*WORK ITEM*:
Copy out, precisely as given, the lines from the line with "Any water system" to the end of the entries that follow.

^^^^

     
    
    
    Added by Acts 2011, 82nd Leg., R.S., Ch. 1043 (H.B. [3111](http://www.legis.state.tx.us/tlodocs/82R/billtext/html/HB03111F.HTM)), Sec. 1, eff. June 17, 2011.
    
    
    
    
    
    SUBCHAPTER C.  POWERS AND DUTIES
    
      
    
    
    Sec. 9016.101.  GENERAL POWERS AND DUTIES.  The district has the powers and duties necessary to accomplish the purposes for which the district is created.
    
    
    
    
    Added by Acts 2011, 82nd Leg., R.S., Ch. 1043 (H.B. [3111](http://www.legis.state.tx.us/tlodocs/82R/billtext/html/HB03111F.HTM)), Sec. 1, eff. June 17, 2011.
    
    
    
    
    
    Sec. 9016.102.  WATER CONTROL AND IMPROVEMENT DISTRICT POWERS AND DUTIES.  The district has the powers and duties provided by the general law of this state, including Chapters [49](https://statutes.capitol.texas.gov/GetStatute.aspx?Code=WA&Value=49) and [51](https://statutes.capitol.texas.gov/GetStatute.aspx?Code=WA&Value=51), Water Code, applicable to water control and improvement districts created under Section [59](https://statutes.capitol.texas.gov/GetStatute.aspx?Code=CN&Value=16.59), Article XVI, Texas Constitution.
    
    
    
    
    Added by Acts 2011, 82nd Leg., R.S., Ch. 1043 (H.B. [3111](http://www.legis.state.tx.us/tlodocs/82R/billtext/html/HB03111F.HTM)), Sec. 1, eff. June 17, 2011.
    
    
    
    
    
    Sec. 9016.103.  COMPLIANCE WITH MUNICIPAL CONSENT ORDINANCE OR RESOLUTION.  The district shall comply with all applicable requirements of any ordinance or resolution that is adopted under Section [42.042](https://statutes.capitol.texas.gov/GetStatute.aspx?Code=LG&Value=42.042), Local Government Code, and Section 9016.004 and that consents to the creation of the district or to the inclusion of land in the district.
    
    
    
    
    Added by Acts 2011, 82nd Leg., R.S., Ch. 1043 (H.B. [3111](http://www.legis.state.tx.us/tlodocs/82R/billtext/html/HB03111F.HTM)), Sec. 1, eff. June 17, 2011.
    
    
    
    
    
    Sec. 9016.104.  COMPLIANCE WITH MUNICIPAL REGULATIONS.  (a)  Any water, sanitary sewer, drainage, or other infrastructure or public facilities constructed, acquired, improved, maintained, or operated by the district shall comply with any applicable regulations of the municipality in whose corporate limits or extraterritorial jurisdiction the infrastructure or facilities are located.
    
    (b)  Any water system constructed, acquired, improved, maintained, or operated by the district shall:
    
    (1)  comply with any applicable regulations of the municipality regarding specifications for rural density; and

^^^^

*EXERCISE RESULT*:
    (b)  Any water system constructed, acquired, improved, maintained, or operated by the district shall:
    
    (1)  comply with any applicable regulations of the municipality regarding specifications for rural density; and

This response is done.